Joshua Tree, Palm Springs, and the Coachella Valley are among the warmest places in the country right now. Since I spent most of my Decembers in Minnesota — two feet of snow on a primary layer of ice as hard as the concrete it covers — it’s second nature to feel smug about warmth and sunshine in December.
Our rental car stinks.
Instead of the ubiquitous pine tree air freshener, this car has a scent diffuser hanging from the mirror.
The scent diffuser in the car reminds me of Aramis, a men’s cologne. The diffuser reeks at nose level and swings like a pendulum. We untie the hemp string and put the diffuser in the glove compartment, where the fainter smell is tolerable.
I realize after shopping in the arty tourist shops that they all are scented, everything is scented: cars, stores, Air B&Bs, and landscape. Candles, bundled herbs, diffusers, $12 soaps contribute to the aromatic stores. The desert itself smells…clean, but with a note of high-season cactus flowers. Which aren’t blooming.
A three-year-old granddaughter is on this family vacation, a cactus Christmas.
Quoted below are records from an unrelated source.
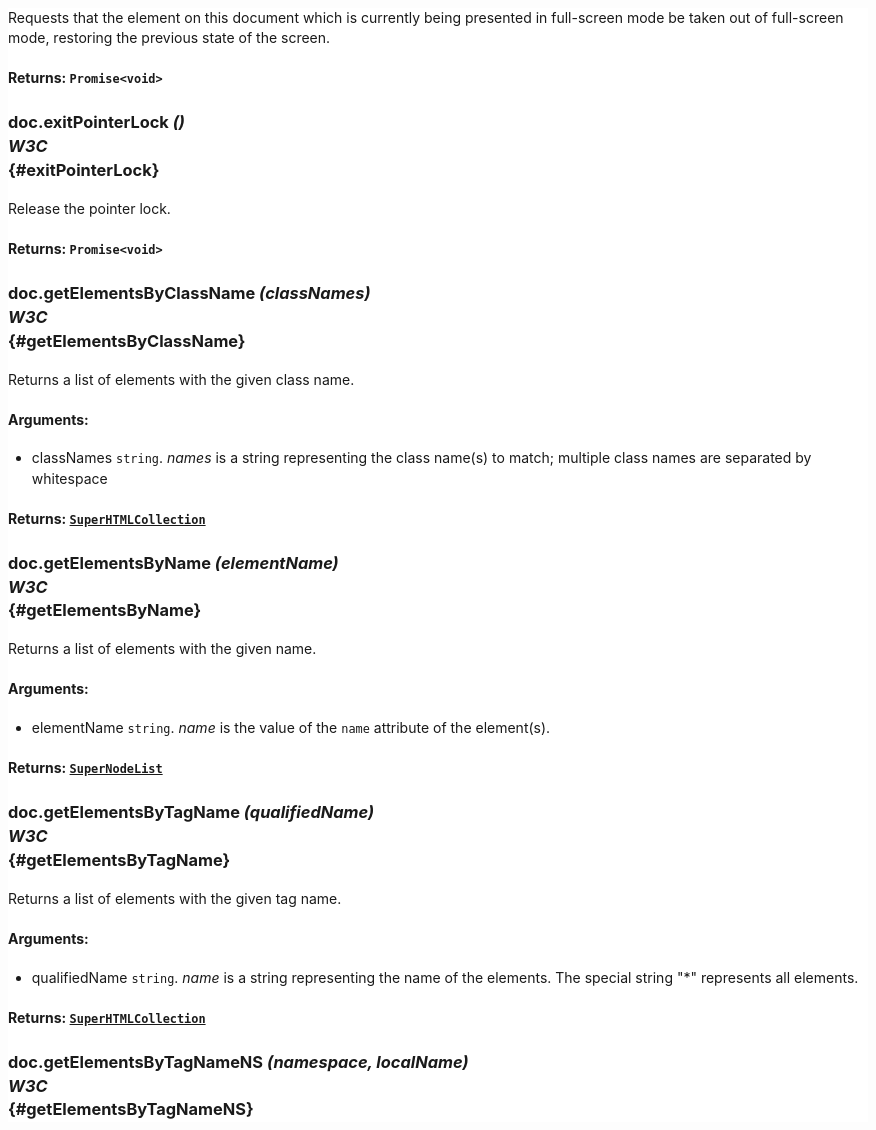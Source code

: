 Requests that the element on this document which is currently being presented in full-screen mode be taken out of full-screen mode, restoring the previous state of the screen.

#### **Returns**: `Promise<void>`

### doc.exitPointerLock *()* <div class="specs"><i>W3C</i></div> {#exitPointerLock}

Release the pointer lock.

#### **Returns**: `Promise<void>`

### doc.getElementsByClassName *(classNames)* <div class="specs"><i>W3C</i></div> {#getElementsByClassName}

Returns a list of elements with the given class name.

#### **Arguments**:


 - classNames `string`. <var>names</var> is a string representing the class name(s) to match; multiple class names are separated by whitespace

#### **Returns**: [`SuperHTMLCollection`](/docs/hero/awaited-dom/super-html-collection)

### doc.getElementsByName *(elementName)* <div class="specs"><i>W3C</i></div> {#getElementsByName}

Returns a list of elements with the given name.

#### **Arguments**:


 - elementName `string`. <var>name</var> is the value of the <code>name</code> attribute of the element(s).

#### **Returns**: [`SuperNodeList`](/docs/hero/awaited-dom/super-node-list)

### doc.getElementsByTagName *(qualifiedName)* <div class="specs"><i>W3C</i></div> {#getElementsByTagName}

Returns a list of elements with the given tag name.

#### **Arguments**:


 - qualifiedName `string`. <var>name</var> is a string representing the name of the elements. The special string "*" represents all elements.

#### **Returns**: [`SuperHTMLCollection`](/docs/hero/awaited-dom/super-html-collection)

### doc.getElementsByTagNameNS *(namespace, localName)* <div class="specs"><i>W3C</i></div> {#getElementsByTagNameNS}
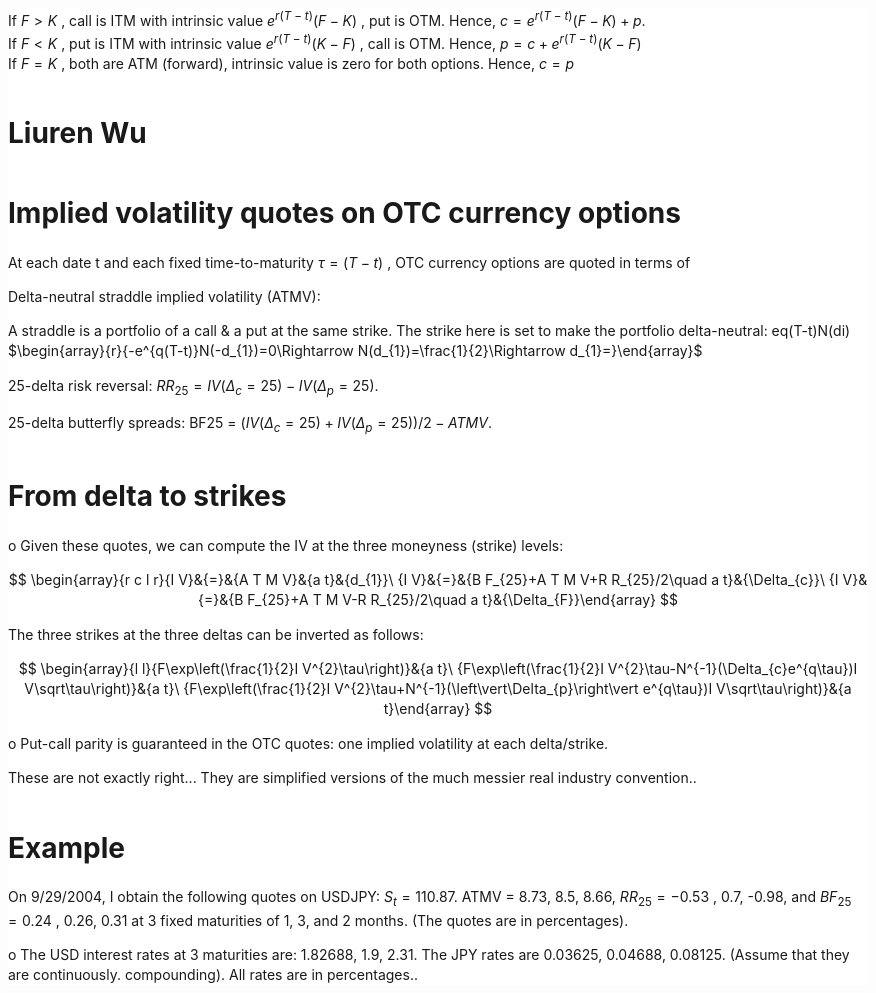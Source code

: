 If $F>K$ , call is ITM with intrinsic value $e^{r(T-t)}(F-K)$ , put is OTM. Hence, $c=e^{r(T-t)}(F-K)+p.$   
If $F<K$ , put is ITM with intrinsic value $e^{r(T-t)}(K-F)$ , call is OTM. Hence, $p=c+e^{r(T-t)}(K-F)$   
If $F=K$ , both are ATM (forward), intrinsic value is zero for both options. Hence, $c=p$  

# Liuren Wu  

# Implied volatility quotes on OTC currency options  

At each date t and each fixed time-to-maturity $\tau=(T-t)$ , OTC currency options are quoted in terms of  

Delta-neutral straddle implied volatility (ATMV):  

A straddle is a portfolio of a call $\&$ a put at the same strike. The strike here is set to make the portfolio delta-neutral: eq(T-t)N(di) $\begin{array}{r}{-e^{q(T-t)}N(-d_{1})=0\Rightarrow N(d_{1})=\frac{1}{2}\Rightarrow d_{1}=}\end{array}$  

25-delta risk reversal: $R R_{25}=I V(\Delta_{c}=25)-I V(\Delta_{p}=25).$  

25-delta butterfly spreads: BF25 = $(I V(\Delta_{c}=25)+I V(\Delta_{p}=25))/2-A T M V.$  

# From delta to strikes  

o Given these quotes, we can compute the IV at the three moneyness (strike) levels:  

$$
\begin{array}{r c l r}{I V}&{=}&{A T M V}&{a t}&{d_{1}}\ {I V}&{=}&{B F_{25}+A T M V+R R_{25}/2\quad a t}&{\Delta_{c}}\ {I V}&{=}&{B F_{25}+A T M V-R R_{25}/2\quad a t}&{\Delta_{F}}\end{array}
$$  

The three strikes at the three deltas can be inverted as follows:  

$$
\begin{array}{l l}{F\exp\left(\frac{1}{2}I V^{2}\tau\right)}&{a t}\ {F\exp\left(\frac{1}{2}I V^{2}\tau-N^{-1}(\Delta_{c}e^{q\tau})I V\sqrt\tau\right)}&{a t}\ {F\exp\left(\frac{1}{2}I V^{2}\tau+N^{-1}(\left\vert\Delta_{p}\right\vert e^{q\tau})I V\sqrt\tau\right)}&{a t}\end{array}
$$  

o Put-call parity is guaranteed in the OTC quotes: one implied volatility at each delta/strike.  

These are not exactly right... They are simplified versions of the much messier real industry convention..  

# Example  

On 9/29/2004, I obtain the following quotes on USDJPY: $S_{t}=110.87.$ ATMV = 8.73, 8.5, 8.66, $R R_{25}=-0.53$ , 0.7, -0.98, and $B F_{25}=0.24$ , 0.26, 0.31 at 3 fixed maturities of 1, 3, and 2 months. (The quotes are in percentages).  

o The USD interest rates at 3 maturities are: 1.82688, 1.9, 2.31. The JPY rates are 0.03625, 0.04688, 0.08125. (Assume that they are continuously. compounding). All rates are in percentages..  

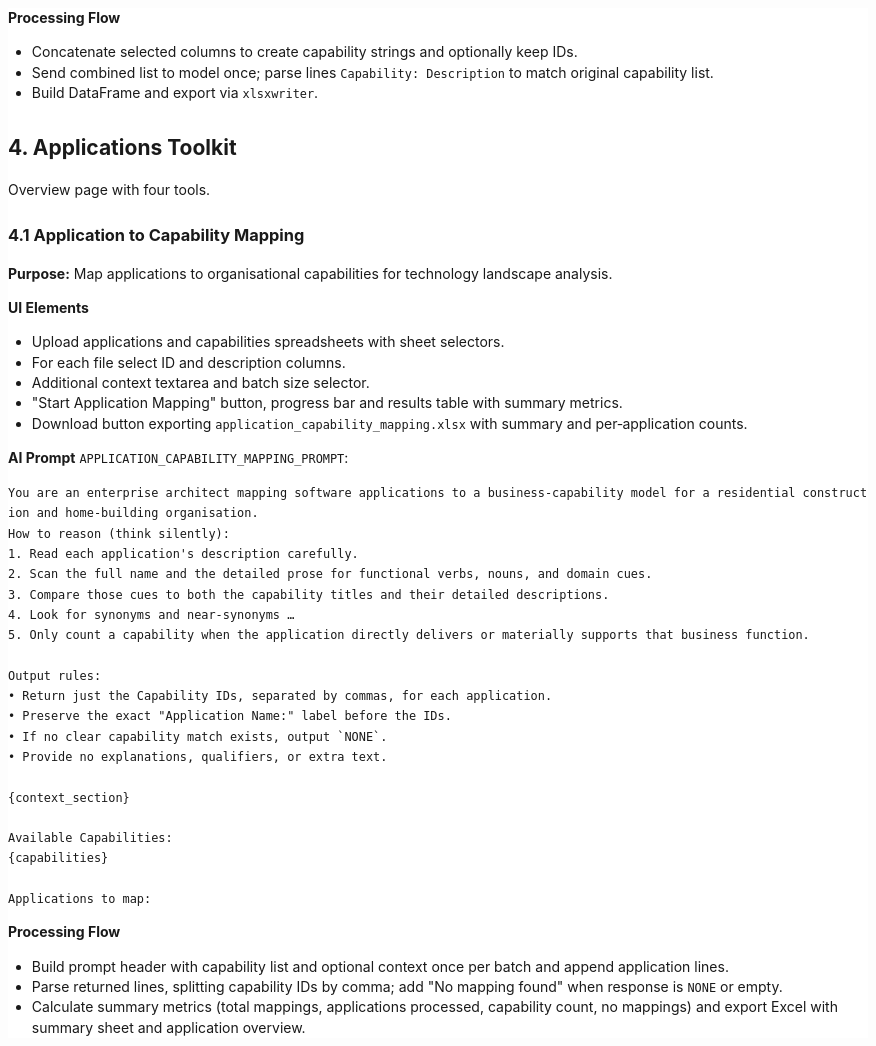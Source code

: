 **Processing Flow**
- Concatenate selected columns to create capability strings and optionally keep IDs.
- Send combined list to model once; parse lines `Capability: Description` to match original capability list.
- Build DataFrame and export via `xlsxwriter`.

## 4. Applications Toolkit
Overview page with four tools.

### 4.1 Application to Capability Mapping
**Purpose:** Map applications to organisational capabilities for technology landscape analysis.

**UI Elements**
- Upload applications and capabilities spreadsheets with sheet selectors.
- For each file select ID and description columns.
- Additional context textarea and batch size selector.
- "Start Application Mapping" button, progress bar and results table with summary metrics.
- Download button exporting `application_capability_mapping.xlsx` with summary and per‑application counts.

**AI Prompt**
`APPLICATION_CAPABILITY_MAPPING_PROMPT`:
```
You are an enterprise architect mapping software applications to a business-capability model for a residential construction and home-building organisation.
How to reason (think silently):
1. Read each application's description carefully.
2. Scan the full name and the detailed prose for functional verbs, nouns, and domain cues.
3. Compare those cues to both the capability titles and their detailed descriptions.
4. Look for synonyms and near-synonyms …
5. Only count a capability when the application directly delivers or materially supports that business function.

Output rules:
• Return just the Capability IDs, separated by commas, for each application.
• Preserve the exact "Application Name:" label before the IDs.
• If no clear capability match exists, output `NONE`.
• Provide no explanations, qualifiers, or extra text.

{context_section}

Available Capabilities:
{capabilities}

Applications to map:
```

**Processing Flow**
- Build prompt header with capability list and optional context once per batch and append application lines.
- Parse returned lines, splitting capability IDs by comma; add "No mapping found" when response is `NONE` or empty.
- Calculate summary metrics (total mappings, applications processed, capability count, no mappings) and export Excel with summary sheet and application overview.

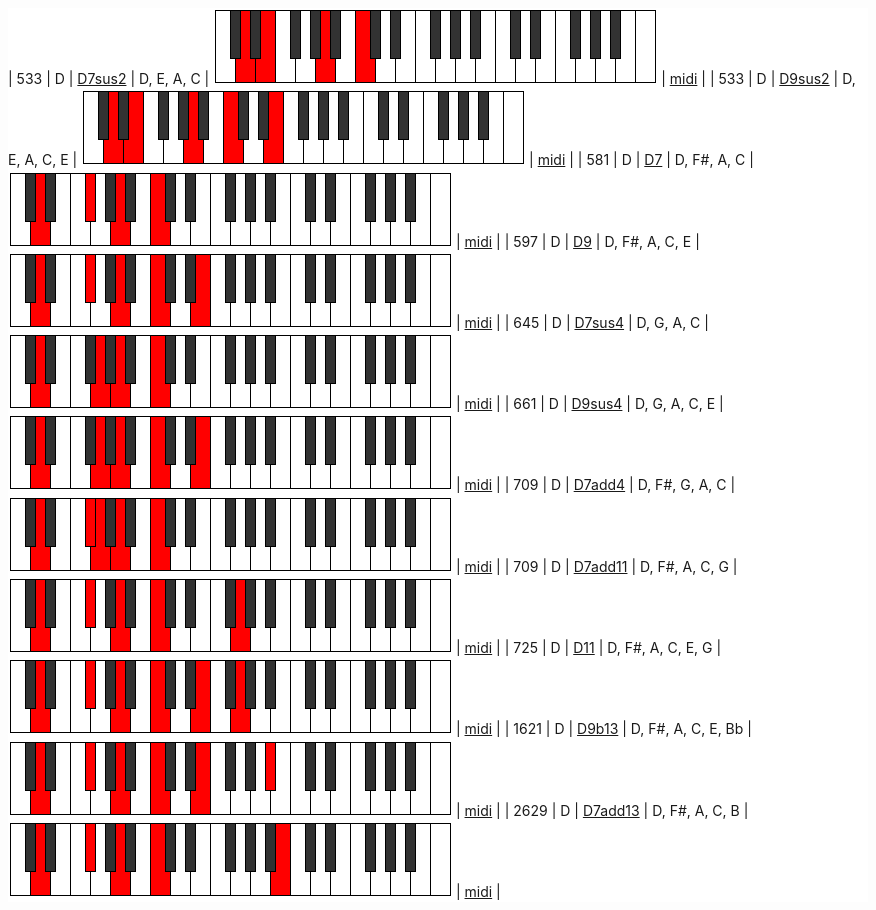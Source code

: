 | 533 | D | [D7sus2](ChordDNaturalDominantSeventhSuspendedSecond.md) | D, E, A, C | ![D7sus2](ChordDNaturalDominantSeventhSuspendedSecondRootPosition.png) | [midi](ChordDNaturalDominantSeventhSuspendedSecondRootPosition.mid) |
| 533 | D | [D9sus2](ChordDNaturalDominantNinthSuspendedSecond.md) | D, E, A, C, E | ![D9sus2](ChordDNaturalDominantNinthSuspendedSecondRootPosition.png) | [midi](ChordDNaturalDominantNinthSuspendedSecondRootPosition.mid) |
| 581 | D | [D7](ChordDNaturalDominantSeventh.md) | D, F#, A, C | ![D7](ChordDNaturalDominantSeventhRootPosition.png) | [midi](ChordDNaturalDominantSeventhRootPosition.mid) |
| 597 | D | [D9](ChordDNaturalDominantNinth.md) | D, F#, A, C, E | ![D9](ChordDNaturalDominantNinthRootPosition.png) | [midi](ChordDNaturalDominantNinthRootPosition.mid) |
| 645 | D | [D7sus4](ChordDNaturalDominantSeventhSuspendedFourth.md) | D, G, A, C | ![D7sus4](ChordDNaturalDominantSeventhSuspendedFourthRootPosition.png) | [midi](ChordDNaturalDominantSeventhSuspendedFourthRootPosition.mid) |
| 661 | D | [D9sus4](ChordDNaturalDominantNinthSuspendedFourth.md) | D, G, A, C, E | ![D9sus4](ChordDNaturalDominantNinthSuspendedFourthRootPosition.png) | [midi](ChordDNaturalDominantNinthSuspendedFourthRootPosition.mid) |
| 709 | D | [D7add4](ChordDNaturalDominantSeventhAddFourth.md) | D, F#, G, A, C | ![D7add4](ChordDNaturalDominantSeventhAddFourthRootPosition.png) | [midi](ChordDNaturalDominantSeventhAddFourthRootPosition.mid) |
| 709 | D | [D7add11](ChordDNaturalDominantSeventhAddEleventh.md) | D, F#, A, C, G | ![D7add11](ChordDNaturalDominantSeventhAddEleventhRootPosition.png) | [midi](ChordDNaturalDominantSeventhAddEleventhRootPosition.mid) |
| 725 | D | [D11](ChordDNaturalDominantEleventh.md) | D, F#, A, C, E, G | ![D11](ChordDNaturalDominantEleventhRootPosition.png) | [midi](ChordDNaturalDominantEleventhRootPosition.mid) |
| 1621 | D | [D9b13](ChordDNaturalDominantNinthFlatThirteenth.md) | D, F#, A, C, E, Bb | ![D9b13](ChordDNaturalDominantNinthFlatThirteenthRootPosition.png) | [midi](ChordDNaturalDominantNinthFlatThirteenthRootPosition.mid) |
| 2629 | D | [D7add13](ChordDNaturalDominantSeventhAddThirteenth.md) | D, F#, A, C, B | ![D7add13](ChordDNaturalDominantSeventhAddThirteenthRootPosition.png) | [midi](ChordDNaturalDominantSeventhAddThirteenthRootPosition.mid) |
We see Santa Claus, at a light-filled Christmas event, with several tons of snow trucked into Palm Springs. Trucking snow into one of the few places without it this year seems highly ironic.
Santa is engaging and smiling and Ho-ho-ho’s heartily.
The magic in my granddaughter’s eyes is Christmas — awe, excitement, a little fear, and a running hug for the man who will bring Christmas toys.
On the whole, this warm weather Christmas seems more pagan than most and is still filled with the rituals of the season. We have more twinkling lights than those sitting in an unheated apartment with a can of cold soup, or those with rolling power outages.
Too many are experiencing the holidays this year with coast-to-coast snow storms in the United States and Canada. Are radio stations still playing “I’m Dreaming of a White Christmas?”
I speak to a friend in North Dakota, who says it is like the Decembers we remember — howling ground blizzard and sub-zero temperatures. I’m somewhat cynical about the new weather practice of naming winter storms, and describing them as bomb cyclones.
This series of storms sound raging and relentless and doubtless have screwed up the entire transportation system. But I’ve yet to see the pictures of snow drifts to the rooftops and utility lines and poles a foot above the snow, as in my Dakota childhood.
People in the Midwest and Northeast are driving on shoulders, hoping to find traction, avoiding a game of caroms on the highway. Regardless, there is misery aplenty strewn with the sleet and the snowflakes.
Christmas comes, sprinkling emotions or blowing them at blizzard speed across our inner landscapes or granting us a warming sun. The outer landscapes sometimes match, like my 80-degree day.
We need our holidays, whichever ones we observe, to celebrate or mourn or memorialize or party. It’s all part of the All.